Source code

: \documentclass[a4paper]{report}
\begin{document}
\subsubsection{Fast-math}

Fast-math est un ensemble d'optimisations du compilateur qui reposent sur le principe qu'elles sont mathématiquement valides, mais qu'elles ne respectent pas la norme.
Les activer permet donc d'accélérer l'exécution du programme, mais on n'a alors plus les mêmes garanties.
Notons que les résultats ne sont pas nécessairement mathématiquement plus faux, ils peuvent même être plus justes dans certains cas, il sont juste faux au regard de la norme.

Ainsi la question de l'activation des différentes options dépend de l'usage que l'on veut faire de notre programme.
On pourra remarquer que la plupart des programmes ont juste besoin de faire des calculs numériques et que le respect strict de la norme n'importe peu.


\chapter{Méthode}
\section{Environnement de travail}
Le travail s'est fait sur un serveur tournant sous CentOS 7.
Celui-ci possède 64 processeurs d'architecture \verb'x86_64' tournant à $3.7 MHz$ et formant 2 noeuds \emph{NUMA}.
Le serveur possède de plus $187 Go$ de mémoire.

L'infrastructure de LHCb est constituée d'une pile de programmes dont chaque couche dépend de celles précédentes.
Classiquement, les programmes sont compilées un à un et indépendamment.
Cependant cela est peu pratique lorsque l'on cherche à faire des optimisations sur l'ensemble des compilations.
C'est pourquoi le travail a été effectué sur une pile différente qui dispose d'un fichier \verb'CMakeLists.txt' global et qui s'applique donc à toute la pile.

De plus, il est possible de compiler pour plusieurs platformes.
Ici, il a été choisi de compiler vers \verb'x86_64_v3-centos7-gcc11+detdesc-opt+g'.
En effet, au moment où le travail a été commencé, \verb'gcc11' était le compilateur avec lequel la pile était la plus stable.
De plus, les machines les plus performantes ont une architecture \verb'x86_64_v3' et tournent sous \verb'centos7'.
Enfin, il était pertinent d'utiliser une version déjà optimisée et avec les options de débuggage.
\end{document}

Goal of the exercise. In the data above, find each line where the string "faire" appears, then copy it.

Written response.
Ainsi la question de l'activation des différentes options dépend de l'usage que l'on veut faire de notre programme.
On pourra remarquer que la plupart des programmes ont juste besoin de faire des calculs numériques et que le respect strict de la norme n'importe peu.
Cependant cela est peu pratique lorsque l'on cherche à faire des optimisations sur l'ensemble des compilations.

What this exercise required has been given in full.